■ Entries shown

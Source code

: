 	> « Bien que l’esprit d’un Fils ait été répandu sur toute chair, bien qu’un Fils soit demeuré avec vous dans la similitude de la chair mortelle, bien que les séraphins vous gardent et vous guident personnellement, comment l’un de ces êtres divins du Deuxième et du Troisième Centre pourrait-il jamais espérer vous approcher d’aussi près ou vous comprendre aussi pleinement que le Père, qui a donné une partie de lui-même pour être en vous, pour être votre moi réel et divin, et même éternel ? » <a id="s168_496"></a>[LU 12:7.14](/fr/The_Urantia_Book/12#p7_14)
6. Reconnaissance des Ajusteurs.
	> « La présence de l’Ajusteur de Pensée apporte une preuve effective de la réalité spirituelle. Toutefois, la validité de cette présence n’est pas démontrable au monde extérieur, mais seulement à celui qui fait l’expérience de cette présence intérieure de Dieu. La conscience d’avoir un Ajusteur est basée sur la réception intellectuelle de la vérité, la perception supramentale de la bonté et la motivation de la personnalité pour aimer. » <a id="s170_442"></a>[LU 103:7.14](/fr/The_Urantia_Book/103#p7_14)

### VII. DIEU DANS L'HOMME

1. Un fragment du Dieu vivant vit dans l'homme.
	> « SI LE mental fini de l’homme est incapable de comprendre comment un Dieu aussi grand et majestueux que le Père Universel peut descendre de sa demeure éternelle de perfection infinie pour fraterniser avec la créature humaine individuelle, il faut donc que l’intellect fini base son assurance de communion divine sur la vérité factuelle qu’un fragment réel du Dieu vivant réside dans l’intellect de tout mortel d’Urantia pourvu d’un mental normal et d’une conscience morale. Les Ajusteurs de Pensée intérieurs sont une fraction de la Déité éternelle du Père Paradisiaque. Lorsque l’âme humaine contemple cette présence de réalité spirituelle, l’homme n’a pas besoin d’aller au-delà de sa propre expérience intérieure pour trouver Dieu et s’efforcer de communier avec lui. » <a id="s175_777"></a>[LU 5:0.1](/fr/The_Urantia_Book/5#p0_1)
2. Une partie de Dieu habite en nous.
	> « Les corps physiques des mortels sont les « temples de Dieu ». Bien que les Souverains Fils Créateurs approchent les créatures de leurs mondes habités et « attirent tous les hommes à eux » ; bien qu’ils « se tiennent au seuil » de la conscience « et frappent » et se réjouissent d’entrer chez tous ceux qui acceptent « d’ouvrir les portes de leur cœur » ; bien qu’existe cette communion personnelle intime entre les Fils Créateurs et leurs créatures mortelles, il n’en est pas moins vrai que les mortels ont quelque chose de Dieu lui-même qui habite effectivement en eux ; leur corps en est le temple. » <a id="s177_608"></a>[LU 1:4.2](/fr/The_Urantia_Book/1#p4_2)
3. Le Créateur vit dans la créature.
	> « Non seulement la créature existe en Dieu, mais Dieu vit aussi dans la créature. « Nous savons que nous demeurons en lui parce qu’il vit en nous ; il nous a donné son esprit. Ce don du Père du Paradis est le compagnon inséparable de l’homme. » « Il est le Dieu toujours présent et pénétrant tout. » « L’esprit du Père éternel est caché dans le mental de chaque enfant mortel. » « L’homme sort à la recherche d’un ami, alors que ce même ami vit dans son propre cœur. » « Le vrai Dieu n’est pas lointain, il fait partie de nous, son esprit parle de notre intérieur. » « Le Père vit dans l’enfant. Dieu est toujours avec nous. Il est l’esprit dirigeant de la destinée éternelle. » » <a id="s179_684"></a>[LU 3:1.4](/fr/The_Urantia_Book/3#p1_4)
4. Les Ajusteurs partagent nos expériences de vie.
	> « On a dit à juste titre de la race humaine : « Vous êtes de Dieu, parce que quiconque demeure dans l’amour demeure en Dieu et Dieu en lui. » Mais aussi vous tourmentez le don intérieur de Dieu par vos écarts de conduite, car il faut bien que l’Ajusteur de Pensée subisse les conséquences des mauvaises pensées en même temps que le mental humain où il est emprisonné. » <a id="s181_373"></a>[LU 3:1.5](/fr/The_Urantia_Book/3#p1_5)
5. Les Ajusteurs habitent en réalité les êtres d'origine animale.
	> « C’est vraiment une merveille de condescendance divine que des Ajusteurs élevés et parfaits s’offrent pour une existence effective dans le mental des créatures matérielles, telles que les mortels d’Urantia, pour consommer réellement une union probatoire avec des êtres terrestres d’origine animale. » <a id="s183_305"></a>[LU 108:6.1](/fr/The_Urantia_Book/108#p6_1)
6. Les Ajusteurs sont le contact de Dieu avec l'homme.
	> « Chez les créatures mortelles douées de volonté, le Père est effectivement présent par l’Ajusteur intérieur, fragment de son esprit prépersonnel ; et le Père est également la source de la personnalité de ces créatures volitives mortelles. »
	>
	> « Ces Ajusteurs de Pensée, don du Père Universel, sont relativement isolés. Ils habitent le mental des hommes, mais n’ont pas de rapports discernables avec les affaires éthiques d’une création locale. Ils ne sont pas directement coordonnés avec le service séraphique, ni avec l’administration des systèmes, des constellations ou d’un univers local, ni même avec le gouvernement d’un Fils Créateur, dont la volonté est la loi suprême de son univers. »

■ Exercise brief
Set down exactly the lines of the data above, beginning with the line that has "2. Une partie de Dieu habite en nous." and ending with the line that has "4. Les Ajusteurs", and no others.

■ Exercise output
2. Une partie de Dieu habite en nous.
	> « Les corps physiques des mortels sont les « temples de Dieu ». Bien que les Souverains Fils Créateurs approchent les créatures de leurs mondes habités et « attirent tous les hommes à eux » ; bien qu’ils « se tiennent au seuil » de la conscience « et frappent » et se réjouissent d’entrer chez tous ceux qui acceptent « d’ouvrir les portes de leur cœur » ; bien qu’existe cette communion personnelle intime entre les Fils Créateurs et leurs créatures mortelles, il n’en est pas moins vrai que les mortels ont quelque chose de Dieu lui-même qui habite effectivement en eux ; leur corps en est le temple. » <a id="s177_608"></a>[LU 1:4.2](/fr/The_Urantia_Book/1#p4_2)
3. Le Créateur vit dans la créature.
	> « Non seulement la créature existe en Dieu, mais Dieu vit aussi dans la créature. « Nous savons que nous demeurons en lui parce qu’il vit en nous ; il nous a donné son esprit. Ce don du Père du Paradis est le compagnon inséparable de l’homme. » « Il est le Dieu toujours présent et pénétrant tout. » « L’esprit du Père éternel est caché dans le mental de chaque enfant mortel. » « L’homme sort à la recherche d’un ami, alors que ce même ami vit dans son propre cœur. » « Le vrai Dieu n’est pas lointain, il fait partie de nous, son esprit parle de notre intérieur. » « Le Père vit dans l’enfant. Dieu est toujours avec nous. Il est l’esprit dirigeant de la destinée éternelle. » » <a id="s179_684"></a>[LU 3:1.4](/fr/The_Urantia_Book/3#p1_4)
4. Les Ajusteurs partagent nos expériences de vie.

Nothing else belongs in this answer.